Nate Allen Sallie (born October 28, 1976) is an American singer-songwriter, recording artist, multi-instrumentalist, and concert performer signed with Curb Records. He was previously a lead vocalist for NewSong from 2007 to 2009.

== Biography ==
Nate Sallie launched his career in college coffee houses as Nate Sallie and the Melt Like Sugar Orchestra. He was offered three record deals before landing with Curb Records and recording his first project Inside Out (2003).

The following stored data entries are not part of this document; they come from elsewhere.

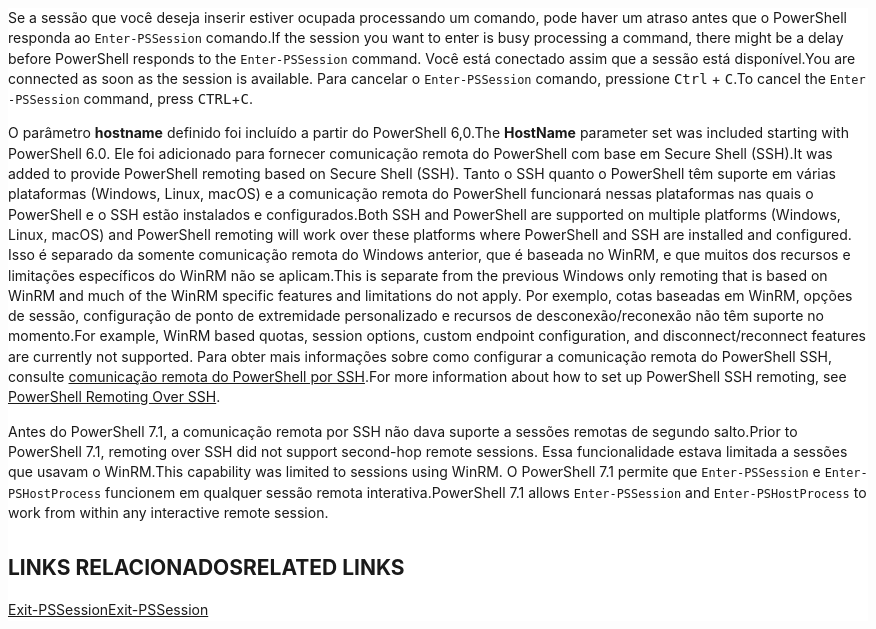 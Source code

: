 <span data-ttu-id="c6c97-368">Se a sessão que você deseja inserir estiver ocupada processando um comando, pode haver um atraso antes que o PowerShell responda ao `Enter-PSSession` comando.</span><span class="sxs-lookup"><span data-stu-id="c6c97-368">If the session you want to enter is busy processing a command, there might be a delay before PowerShell responds to the `Enter-PSSession` command.</span></span> <span data-ttu-id="c6c97-369">Você está conectado assim que a sessão está disponível.</span><span class="sxs-lookup"><span data-stu-id="c6c97-369">You are connected as soon as the session is available.</span></span> <span data-ttu-id="c6c97-370">Para cancelar o `Enter-PSSession` comando, pressione <kbd>Ctrl</kbd> + <kbd>C</kbd>.</span><span class="sxs-lookup"><span data-stu-id="c6c97-370">To cancel the `Enter-PSSession` command, press <kbd>CTRL</kbd>+<kbd>C</kbd>.</span></span>

<span data-ttu-id="c6c97-371">O parâmetro **hostname** definido foi incluído a partir do PowerShell 6,0.</span><span class="sxs-lookup"><span data-stu-id="c6c97-371">The **HostName** parameter set was included starting with PowerShell 6.0.</span></span> <span data-ttu-id="c6c97-372">Ele foi adicionado para fornecer comunicação remota do PowerShell com base em Secure Shell (SSH).</span><span class="sxs-lookup"><span data-stu-id="c6c97-372">It was added to provide PowerShell remoting based on Secure Shell (SSH).</span></span> <span data-ttu-id="c6c97-373">Tanto o SSH quanto o PowerShell têm suporte em várias plataformas (Windows, Linux, macOS) e a comunicação remota do PowerShell funcionará nessas plataformas nas quais o PowerShell e o SSH estão instalados e configurados.</span><span class="sxs-lookup"><span data-stu-id="c6c97-373">Both SSH and PowerShell are supported on multiple platforms (Windows, Linux, macOS) and PowerShell remoting will work over these platforms where PowerShell and SSH are installed and configured.</span></span> <span data-ttu-id="c6c97-374">Isso é separado da somente comunicação remota do Windows anterior, que é baseada no WinRM, e que muitos dos recursos e limitações específicos do WinRM não se aplicam.</span><span class="sxs-lookup"><span data-stu-id="c6c97-374">This is separate from the previous Windows only remoting that is based on WinRM and much of the WinRM specific features and limitations do not apply.</span></span> <span data-ttu-id="c6c97-375">Por exemplo, cotas baseadas em WinRM, opções de sessão, configuração de ponto de extremidade personalizado e recursos de desconexão/reconexão não têm suporte no momento.</span><span class="sxs-lookup"><span data-stu-id="c6c97-375">For example, WinRM based quotas, session options, custom endpoint configuration, and disconnect/reconnect features are currently not supported.</span></span> <span data-ttu-id="c6c97-376">Para obter mais informações sobre como configurar a comunicação remota do PowerShell SSH, consulte [comunicação remota do PowerShell por SSH](/powershell/scripting/learn/remoting/ssh-remoting-in-powershell-core).</span><span class="sxs-lookup"><span data-stu-id="c6c97-376">For more information about how to set up PowerShell SSH remoting, see [PowerShell Remoting Over SSH](/powershell/scripting/learn/remoting/ssh-remoting-in-powershell-core).</span></span>

<span data-ttu-id="c6c97-377">Antes do PowerShell 7.1, a comunicação remota por SSH não dava suporte a sessões remotas de segundo salto.</span><span class="sxs-lookup"><span data-stu-id="c6c97-377">Prior to PowerShell 7.1, remoting over SSH did not support second-hop remote sessions.</span></span> <span data-ttu-id="c6c97-378">Essa funcionalidade estava limitada a sessões que usavam o WinRM.</span><span class="sxs-lookup"><span data-stu-id="c6c97-378">This capability was limited to sessions using WinRM.</span></span> <span data-ttu-id="c6c97-379">O PowerShell 7.1 permite que `Enter-PSSession` e `Enter-PSHostProcess` funcionem em qualquer sessão remota interativa.</span><span class="sxs-lookup"><span data-stu-id="c6c97-379">PowerShell 7.1 allows `Enter-PSSession` and `Enter-PSHostProcess` to work from within any interactive remote session.</span></span>

## <span data-ttu-id="c6c97-380">LINKS RELACIONADOS</span><span class="sxs-lookup"><span data-stu-id="c6c97-380">RELATED LINKS</span></span>

[<span data-ttu-id="c6c97-381">Exit-PSSession</span><span class="sxs-lookup"><span data-stu-id="c6c97-381">Exit-PSSession</span></span>](Exit-PSSession.md)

His second studio project was Ruined for Ordinary (2007).

== Discography ==
===Studio albums===

| Year | Album details |
|---|---|
| 2003 | Inside Out Released: June 10, 2003; Label: Curb; Format: CD, DI; |
| 2007 | Ruined for Ordinary Released: March 20, 2007; Label: Curb; Format: CD, DI; |

=== Singles ===

| Year | Title | Peak positions |  | Album |
| US Christ. | US Christ AC |
| 2003 | "It's About Time" | — | — | Inside Out |
| "Inside Out" | — | — |
| "Without You" | — | — |
| "All About You" | — | — |
| "Whatever It Takes" | 2 | 2 |
| 2005 | "Save Me" | 21 | 19 |
| 2007 | "Breakthrough" | — | — | Ruined for Ordinary |
| "Holy Spirit" | — | — |
| "Lone Ranger" | 16 | 19 |

== Compilation contributions ==

- "Whatever It Takes" (from Inside Out) - WOW Hits 2005, Fervent Records
- "All About You" (from Inside Out) - Absolute Smash Hits 2004, Fervent Records

== Books ==

- Sing Through Me: Songs and Stories Inspired By A Life Ruined For Ordinary! (2007)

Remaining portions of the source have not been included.